Les Principes directeurs définissent le travail décent à partir de deux instruments juridiques internationaux : la Charte internationale des droits de l'homme, et la Déclaration de l'OIT relative aux principes et droits fondamentaux au travail, qui fournissent le cadre des responsabilités des entreprises. Les entreprises ont la responsabilité de remédier aux « conséquences directes » de leurs activités sur les droits humains, mais également de « prévenir ou atténuer » les comportements d'autres parties prenantes dans leurs chaînes d'approvisionnement (comme les fournisseurs ou les sous-traitants) qui enfreignent les droits des travailleurs. Il est attendu des entreprises qu'elles s'acquittent de leurs responsabilités en :
- élaborant un engagement politique en faveur des droits humains qui soit communiqué à toutes leurs parties prenantes, et qui se reflète dans leurs pratiques d'entreprise ;
- en entreprenant un processus de diligence requise pour mettre en pratique cet engagement, et en remédiant aux comportements qui affectent les droits humains des travailleurs ;
- en implémentant un processus de réhabilitation pour les personnes qui sont sujettes à une violation des droits humains, pour avoir recours à une solution. Spécifiquement, les entreprises doivent établir un mécanisme opérationnel d'examen des plaintes.
Si les travailleuses et travailleurs à domicile sous-traités ne sont pas ici explicitement nommés, ils sont implicitement inclus. Particulièrement significative est l´exigence faite aux entreprises de s´engager à une « consultation constructive » avec les « individus de groupes ou de populations qui peuvent être dans un risque accru de vulnérabilité ou de marginalisation », et avec les groupes susceptibles d'être en danger.
Les Principes directeurs exposent différents moyens dont les entreprises devraient s'inspirer pour prévenir ou atténuer les violations possibles des droits humains, y compris le « développement des compétences de leurs fournisseurs ». Si la société ne bénéficie pas de « l'effet de levier » adéquat sur un fournisseur, elle devrait considérer mettre un terme à ses relations.
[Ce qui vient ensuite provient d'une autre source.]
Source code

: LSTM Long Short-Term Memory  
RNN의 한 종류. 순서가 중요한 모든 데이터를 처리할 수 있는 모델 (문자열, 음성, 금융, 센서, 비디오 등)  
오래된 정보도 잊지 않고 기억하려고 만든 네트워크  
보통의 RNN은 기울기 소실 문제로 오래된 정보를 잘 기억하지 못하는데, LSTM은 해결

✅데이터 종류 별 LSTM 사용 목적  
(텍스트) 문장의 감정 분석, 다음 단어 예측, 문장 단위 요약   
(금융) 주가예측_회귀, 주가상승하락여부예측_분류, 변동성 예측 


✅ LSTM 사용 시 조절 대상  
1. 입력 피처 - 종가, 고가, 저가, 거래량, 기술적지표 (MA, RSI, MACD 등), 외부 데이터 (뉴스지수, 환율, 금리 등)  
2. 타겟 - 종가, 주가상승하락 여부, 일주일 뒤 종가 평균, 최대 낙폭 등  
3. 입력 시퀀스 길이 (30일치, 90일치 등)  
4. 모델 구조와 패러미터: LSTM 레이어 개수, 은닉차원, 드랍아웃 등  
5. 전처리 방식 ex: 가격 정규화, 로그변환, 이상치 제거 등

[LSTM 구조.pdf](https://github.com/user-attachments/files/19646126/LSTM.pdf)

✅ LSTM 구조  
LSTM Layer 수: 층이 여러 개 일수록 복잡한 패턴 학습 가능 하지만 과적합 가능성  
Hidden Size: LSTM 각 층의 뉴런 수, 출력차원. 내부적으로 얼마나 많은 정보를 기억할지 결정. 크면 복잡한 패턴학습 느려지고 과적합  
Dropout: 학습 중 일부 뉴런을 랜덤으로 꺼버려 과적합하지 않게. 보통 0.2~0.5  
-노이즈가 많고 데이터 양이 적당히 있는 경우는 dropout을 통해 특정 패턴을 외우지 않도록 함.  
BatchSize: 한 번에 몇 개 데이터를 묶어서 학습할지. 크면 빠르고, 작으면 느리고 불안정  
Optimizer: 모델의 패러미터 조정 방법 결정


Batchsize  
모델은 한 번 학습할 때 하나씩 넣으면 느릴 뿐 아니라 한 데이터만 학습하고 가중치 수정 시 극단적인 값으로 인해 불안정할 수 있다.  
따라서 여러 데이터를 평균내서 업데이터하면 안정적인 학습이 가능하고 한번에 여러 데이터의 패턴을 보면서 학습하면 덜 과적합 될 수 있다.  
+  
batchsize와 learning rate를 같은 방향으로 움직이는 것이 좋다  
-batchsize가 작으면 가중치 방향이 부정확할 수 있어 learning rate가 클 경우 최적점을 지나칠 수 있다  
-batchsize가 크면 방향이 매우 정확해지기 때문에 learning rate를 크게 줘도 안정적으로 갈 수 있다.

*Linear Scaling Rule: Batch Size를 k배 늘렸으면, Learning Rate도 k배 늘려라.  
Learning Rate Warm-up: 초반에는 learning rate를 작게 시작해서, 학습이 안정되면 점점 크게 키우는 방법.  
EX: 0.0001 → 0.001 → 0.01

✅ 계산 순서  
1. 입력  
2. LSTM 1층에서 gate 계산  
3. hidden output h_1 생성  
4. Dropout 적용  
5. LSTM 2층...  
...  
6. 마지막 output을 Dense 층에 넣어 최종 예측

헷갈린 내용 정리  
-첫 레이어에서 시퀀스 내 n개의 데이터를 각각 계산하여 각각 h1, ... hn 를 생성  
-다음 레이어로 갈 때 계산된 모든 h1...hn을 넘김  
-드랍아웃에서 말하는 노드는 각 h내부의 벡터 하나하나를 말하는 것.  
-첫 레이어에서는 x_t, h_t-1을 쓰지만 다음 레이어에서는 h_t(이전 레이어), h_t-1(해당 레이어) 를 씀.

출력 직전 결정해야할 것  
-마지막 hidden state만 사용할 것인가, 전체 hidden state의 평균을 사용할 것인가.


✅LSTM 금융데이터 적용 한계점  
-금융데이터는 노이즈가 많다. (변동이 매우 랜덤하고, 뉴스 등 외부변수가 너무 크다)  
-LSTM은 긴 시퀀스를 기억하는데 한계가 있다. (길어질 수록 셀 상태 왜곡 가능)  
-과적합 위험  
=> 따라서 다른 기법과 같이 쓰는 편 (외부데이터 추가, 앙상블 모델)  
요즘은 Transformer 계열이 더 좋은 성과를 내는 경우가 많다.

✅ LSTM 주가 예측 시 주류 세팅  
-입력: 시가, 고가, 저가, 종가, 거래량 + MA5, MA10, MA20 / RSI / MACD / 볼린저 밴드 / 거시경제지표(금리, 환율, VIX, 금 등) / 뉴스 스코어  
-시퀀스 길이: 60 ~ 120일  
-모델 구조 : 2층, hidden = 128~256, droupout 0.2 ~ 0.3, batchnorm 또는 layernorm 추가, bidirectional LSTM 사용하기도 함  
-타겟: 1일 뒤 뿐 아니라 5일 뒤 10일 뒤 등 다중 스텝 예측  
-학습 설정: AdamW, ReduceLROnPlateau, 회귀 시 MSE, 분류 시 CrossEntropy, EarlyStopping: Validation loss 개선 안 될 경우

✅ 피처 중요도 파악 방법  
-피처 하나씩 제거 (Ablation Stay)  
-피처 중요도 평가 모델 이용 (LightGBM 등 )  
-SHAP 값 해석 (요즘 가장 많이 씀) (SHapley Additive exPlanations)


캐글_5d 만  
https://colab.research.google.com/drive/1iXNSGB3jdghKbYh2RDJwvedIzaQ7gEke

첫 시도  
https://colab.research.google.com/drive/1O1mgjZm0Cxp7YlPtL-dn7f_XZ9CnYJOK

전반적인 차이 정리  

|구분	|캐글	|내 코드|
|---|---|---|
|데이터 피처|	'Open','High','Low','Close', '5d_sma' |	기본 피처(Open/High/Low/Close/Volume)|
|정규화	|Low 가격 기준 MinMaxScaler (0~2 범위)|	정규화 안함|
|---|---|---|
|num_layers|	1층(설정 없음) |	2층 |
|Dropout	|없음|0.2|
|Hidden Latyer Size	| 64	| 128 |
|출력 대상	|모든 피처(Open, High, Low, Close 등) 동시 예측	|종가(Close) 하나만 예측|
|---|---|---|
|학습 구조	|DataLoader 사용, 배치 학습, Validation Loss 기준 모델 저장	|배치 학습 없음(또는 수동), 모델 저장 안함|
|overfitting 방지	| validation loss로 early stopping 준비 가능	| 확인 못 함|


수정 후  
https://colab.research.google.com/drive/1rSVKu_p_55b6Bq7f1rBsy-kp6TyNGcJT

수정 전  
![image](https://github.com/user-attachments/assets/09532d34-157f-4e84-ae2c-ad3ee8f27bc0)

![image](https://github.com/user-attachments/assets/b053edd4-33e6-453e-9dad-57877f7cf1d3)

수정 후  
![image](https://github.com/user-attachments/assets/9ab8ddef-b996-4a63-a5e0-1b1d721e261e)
Les Principes directeurs reconnaissent que le fournisseur peut être déterminant pour les affaires de la société, mais ils indiquent qu' « aussi longtemps que la violation se poursuit et que l'entreprise se maintient dans la relation, elle doit être capable de démontrer ses propres efforts constants pour atténuer l'incidence et être prête à accepter toutes les conséquences – légales, financières, ou touchant sa réputation – du maintien de ce lien ».
Renforcer les Principes directeurs pour combler les besoins des travailleuses et des travailleurs à domicile sous-traités
- Reconnaître les syndicats qui représentent les travailleurs et travailleuses de l'économie informelle.
- Exiger des entreprises de mettre à disposition des installations pour l'usage de tous les travailleurs, à des buts organisationnels.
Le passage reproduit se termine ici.